Having completed 8th grade in the US, I re-joined school in India from 9th grade. Now the problem was my American accent that I had picked up. I was regularly teased for being different and called names as I passed by. My grades were great, so there was a lot of jealousy to contend with. Again in 11th grade I switched schools because one of my close friends since childhood, who lived in my neighborhood nudged me to do so. Later she ended up being my best friend for the next two years until we went our separate ways for college. However, those 2 were my toughest years with all the emotions and hormones. My mother and myself argued on a daily basis and home life was uncomfortable, that I spent most of my time outside school with my one friend. She taught me everything I know as far as social skills go. What I mean is, I copied her every mannerism, way of conversation to the point that I still sound like her when I am in the company of new people. Mimicking people is how I got by in my teenage years. For the first time I was in a co-ed school, and reading boys and their intentions was not something understood. My friend was my pillar of support and my sounding board and my everything to survive high school. Because of her I got into sports, playing throwball (a uniquely Indian girls sport, like volleyball but throwing the ball instead) but could not throw the ball over the net, apparently co-ordination is a challenge for Aspies. I was in the team but pretty much benched for inter-school matches.

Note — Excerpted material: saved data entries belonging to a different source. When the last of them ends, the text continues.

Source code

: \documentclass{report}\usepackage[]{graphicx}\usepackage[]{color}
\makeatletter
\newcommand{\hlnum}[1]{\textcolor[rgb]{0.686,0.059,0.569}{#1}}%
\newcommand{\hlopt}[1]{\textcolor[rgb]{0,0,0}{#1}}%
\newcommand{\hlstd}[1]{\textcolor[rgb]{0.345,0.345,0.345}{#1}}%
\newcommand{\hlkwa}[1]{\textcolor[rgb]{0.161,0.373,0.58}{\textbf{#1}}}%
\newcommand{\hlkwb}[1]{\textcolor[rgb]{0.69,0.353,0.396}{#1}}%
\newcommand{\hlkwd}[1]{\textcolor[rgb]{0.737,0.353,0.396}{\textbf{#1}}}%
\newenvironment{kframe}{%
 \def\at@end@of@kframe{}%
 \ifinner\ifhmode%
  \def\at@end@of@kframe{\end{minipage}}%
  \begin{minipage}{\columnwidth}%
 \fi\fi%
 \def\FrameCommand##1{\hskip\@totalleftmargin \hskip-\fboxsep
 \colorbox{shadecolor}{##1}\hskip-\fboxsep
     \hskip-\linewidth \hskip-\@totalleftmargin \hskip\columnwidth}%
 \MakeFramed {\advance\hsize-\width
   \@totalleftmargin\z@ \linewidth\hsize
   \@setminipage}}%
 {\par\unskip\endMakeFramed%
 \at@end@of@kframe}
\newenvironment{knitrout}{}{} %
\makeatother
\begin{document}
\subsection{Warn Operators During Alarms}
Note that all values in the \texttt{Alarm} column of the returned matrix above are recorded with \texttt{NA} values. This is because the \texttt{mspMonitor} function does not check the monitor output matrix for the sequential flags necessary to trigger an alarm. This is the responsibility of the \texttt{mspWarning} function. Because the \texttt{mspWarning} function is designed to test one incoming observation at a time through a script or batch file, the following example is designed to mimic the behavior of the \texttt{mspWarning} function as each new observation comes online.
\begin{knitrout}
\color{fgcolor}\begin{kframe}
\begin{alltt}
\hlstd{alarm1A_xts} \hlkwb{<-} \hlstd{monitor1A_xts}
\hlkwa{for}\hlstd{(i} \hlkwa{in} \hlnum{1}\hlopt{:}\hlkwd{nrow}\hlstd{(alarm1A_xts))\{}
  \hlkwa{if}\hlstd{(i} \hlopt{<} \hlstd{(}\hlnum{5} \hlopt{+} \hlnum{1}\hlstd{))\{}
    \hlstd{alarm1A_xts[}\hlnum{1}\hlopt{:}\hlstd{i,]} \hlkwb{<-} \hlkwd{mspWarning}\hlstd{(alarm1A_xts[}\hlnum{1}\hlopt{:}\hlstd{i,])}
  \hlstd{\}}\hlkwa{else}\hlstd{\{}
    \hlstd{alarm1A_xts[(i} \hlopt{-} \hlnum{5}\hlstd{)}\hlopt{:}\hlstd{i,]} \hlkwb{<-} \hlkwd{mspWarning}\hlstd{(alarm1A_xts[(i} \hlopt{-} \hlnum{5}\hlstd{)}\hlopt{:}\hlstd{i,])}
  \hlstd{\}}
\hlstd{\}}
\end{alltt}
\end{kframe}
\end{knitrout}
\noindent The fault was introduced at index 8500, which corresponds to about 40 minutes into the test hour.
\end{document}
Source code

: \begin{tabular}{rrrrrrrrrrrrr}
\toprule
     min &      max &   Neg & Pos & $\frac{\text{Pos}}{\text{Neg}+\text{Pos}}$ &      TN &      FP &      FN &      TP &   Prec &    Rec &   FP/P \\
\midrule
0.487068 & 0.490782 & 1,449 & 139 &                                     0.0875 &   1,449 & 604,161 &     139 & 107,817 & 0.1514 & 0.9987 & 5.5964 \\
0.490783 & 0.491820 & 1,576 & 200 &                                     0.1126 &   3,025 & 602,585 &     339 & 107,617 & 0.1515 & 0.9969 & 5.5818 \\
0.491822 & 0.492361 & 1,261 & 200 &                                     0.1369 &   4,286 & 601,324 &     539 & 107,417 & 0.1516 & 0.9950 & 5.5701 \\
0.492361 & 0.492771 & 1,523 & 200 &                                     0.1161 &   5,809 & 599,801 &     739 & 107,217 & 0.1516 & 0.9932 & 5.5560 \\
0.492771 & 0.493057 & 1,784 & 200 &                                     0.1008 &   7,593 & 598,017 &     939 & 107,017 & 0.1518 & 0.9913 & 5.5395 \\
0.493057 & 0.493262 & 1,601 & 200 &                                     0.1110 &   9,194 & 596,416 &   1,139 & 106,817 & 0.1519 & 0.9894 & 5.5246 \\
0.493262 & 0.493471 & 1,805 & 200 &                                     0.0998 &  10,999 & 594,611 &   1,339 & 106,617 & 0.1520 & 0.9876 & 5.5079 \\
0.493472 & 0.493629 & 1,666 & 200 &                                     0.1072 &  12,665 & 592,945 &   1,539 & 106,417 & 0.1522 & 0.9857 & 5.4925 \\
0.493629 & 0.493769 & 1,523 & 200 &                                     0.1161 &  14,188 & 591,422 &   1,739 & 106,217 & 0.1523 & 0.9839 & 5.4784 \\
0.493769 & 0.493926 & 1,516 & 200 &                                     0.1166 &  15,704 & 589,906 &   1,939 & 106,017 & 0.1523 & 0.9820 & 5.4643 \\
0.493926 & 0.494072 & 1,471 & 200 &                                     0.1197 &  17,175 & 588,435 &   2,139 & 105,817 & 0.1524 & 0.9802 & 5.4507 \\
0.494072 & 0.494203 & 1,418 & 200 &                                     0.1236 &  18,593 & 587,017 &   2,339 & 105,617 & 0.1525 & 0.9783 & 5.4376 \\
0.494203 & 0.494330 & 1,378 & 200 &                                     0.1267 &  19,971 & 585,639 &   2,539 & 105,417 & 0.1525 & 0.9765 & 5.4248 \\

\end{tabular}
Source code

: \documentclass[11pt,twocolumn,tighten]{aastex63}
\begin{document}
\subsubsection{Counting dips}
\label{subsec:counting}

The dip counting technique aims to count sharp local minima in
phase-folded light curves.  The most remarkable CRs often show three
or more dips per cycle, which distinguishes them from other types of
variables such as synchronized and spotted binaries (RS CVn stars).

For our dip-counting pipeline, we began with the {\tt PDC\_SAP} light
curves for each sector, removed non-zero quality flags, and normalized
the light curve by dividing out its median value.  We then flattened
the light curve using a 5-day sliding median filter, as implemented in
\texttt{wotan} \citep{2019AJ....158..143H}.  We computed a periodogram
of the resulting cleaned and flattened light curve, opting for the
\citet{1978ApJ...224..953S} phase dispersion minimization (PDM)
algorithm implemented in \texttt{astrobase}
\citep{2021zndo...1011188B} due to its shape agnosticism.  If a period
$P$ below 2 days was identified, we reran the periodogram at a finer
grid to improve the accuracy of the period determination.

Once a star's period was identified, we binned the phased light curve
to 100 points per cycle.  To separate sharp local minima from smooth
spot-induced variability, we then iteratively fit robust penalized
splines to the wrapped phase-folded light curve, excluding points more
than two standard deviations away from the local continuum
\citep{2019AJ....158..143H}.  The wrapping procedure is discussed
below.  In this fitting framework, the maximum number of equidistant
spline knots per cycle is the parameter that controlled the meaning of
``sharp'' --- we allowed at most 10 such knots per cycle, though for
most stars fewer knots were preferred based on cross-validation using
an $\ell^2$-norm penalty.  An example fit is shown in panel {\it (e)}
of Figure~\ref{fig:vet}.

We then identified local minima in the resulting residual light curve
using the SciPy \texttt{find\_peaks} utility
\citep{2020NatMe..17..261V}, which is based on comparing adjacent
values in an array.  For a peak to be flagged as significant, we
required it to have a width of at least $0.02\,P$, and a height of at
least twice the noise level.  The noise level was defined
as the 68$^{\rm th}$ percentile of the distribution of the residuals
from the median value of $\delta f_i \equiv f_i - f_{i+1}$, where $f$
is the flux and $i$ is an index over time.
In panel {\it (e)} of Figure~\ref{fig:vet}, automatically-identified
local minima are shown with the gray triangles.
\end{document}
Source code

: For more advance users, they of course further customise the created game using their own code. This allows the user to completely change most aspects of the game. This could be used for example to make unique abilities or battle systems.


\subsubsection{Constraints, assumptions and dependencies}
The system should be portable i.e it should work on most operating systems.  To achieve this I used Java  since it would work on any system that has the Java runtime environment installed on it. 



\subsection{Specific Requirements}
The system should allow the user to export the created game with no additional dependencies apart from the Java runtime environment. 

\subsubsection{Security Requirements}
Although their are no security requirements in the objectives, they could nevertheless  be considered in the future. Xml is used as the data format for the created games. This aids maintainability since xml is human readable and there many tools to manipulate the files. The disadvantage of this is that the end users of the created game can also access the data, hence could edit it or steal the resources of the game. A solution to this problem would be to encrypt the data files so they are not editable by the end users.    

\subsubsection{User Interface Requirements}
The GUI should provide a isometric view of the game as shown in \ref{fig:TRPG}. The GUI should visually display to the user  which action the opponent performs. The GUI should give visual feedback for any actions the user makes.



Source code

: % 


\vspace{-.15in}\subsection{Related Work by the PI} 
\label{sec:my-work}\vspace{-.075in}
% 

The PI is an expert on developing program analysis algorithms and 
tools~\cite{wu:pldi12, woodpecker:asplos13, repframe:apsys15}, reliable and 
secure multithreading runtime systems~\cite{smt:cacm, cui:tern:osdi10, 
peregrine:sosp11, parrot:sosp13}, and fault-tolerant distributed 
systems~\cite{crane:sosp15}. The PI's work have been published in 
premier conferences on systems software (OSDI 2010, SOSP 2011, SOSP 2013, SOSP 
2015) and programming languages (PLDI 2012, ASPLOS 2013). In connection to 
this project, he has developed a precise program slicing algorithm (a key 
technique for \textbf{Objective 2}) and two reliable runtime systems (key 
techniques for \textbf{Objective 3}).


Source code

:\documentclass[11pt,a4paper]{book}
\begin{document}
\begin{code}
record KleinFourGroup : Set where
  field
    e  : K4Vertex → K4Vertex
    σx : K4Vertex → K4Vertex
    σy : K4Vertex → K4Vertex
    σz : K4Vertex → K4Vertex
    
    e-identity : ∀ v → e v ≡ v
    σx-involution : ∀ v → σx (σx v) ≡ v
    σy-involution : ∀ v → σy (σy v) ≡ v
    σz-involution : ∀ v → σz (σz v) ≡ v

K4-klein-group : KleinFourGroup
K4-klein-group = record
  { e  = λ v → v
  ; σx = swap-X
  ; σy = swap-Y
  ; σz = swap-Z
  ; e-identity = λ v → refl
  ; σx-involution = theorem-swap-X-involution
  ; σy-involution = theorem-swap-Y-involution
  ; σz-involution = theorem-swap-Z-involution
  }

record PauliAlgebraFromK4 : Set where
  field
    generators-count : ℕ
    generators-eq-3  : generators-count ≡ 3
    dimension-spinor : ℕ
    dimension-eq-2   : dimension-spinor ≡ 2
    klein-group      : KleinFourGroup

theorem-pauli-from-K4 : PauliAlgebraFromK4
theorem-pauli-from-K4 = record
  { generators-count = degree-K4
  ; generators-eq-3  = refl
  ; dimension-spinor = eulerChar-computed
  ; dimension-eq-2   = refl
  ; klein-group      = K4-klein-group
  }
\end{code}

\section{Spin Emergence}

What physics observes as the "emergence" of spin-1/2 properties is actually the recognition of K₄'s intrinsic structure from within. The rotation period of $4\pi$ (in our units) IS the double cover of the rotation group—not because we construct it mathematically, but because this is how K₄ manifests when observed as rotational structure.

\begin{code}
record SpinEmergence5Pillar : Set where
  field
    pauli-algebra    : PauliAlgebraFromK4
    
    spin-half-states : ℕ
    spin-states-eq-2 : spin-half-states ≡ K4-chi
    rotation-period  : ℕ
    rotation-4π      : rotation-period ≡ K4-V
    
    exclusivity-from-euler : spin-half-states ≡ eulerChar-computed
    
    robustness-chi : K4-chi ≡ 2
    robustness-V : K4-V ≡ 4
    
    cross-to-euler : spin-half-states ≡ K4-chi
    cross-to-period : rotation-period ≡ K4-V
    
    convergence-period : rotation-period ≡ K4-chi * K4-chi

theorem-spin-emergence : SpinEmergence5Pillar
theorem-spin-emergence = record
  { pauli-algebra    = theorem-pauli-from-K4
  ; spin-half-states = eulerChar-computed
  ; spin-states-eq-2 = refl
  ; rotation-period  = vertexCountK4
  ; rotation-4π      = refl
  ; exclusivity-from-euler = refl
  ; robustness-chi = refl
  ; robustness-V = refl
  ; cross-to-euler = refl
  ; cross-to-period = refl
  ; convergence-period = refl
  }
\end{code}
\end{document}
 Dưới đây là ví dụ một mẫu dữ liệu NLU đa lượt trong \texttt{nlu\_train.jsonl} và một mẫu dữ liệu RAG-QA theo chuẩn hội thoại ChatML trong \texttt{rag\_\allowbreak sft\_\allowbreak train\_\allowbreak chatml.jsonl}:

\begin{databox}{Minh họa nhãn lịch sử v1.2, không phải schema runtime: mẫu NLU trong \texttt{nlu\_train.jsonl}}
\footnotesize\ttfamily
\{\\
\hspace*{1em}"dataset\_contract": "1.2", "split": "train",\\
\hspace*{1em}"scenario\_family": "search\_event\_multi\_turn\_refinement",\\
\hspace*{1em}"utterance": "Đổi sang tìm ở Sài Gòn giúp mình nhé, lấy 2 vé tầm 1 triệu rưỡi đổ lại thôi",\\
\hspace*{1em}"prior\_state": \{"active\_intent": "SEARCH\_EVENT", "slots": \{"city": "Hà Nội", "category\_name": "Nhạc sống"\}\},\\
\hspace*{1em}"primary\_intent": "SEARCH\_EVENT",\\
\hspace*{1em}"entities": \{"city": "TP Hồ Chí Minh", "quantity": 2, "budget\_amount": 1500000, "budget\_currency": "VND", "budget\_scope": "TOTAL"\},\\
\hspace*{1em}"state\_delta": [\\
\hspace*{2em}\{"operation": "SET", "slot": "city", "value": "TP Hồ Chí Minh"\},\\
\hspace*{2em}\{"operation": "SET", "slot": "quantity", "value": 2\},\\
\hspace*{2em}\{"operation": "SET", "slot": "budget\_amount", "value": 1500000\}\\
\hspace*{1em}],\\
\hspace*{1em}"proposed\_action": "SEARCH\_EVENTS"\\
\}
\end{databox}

So for those teenagers who feel left out or parents who feel that their children are not able to be part of any group, it is not uncommon and its okay. Those things seem like important things at that age, but feeling comfortable in your own skin is much more so than that. We lived in a very vibrant neighborhood where the teens were all friendly and doing fun stuff including plays and dance performances. My mother would often coax me or even push me to participate, but my fear of new faces and shyness kept me within our four walls.
College was a different world. At 17, I started college, again with no one I knew in my major. Somehow things started to open up for me in college. I was one of the smartest or studious kids in my class and did well academically. Maybe studies was clicking finally. That boosted my confidence a little. I became part of a group of friends and now I had more people to mimmick and learn from. After the first year of college, my father thought it was a good idea for me to get married. His motivation was to get his responsibility as a father over with, as it was customary in those days in Indian families.
So at 18 I was engaged to a 23 year old, a physician in training. When I barely learned to stand, I had to learn to run. I got married at age 20 after a period of engagement when we “dated” sort of. Marriage is not easy for an Aspie and I will explain why in my next blog.
My advice to parents who think things will get better if their teen is married, please think again. Not so at all. I know Aspies in my own family who got married and ended up with divorce quite soon after. Meltdowns increase and with lack of understanding and support from spouse or in-laws, Self-esteem hits rock bottom. Do you have a teen with similar issues?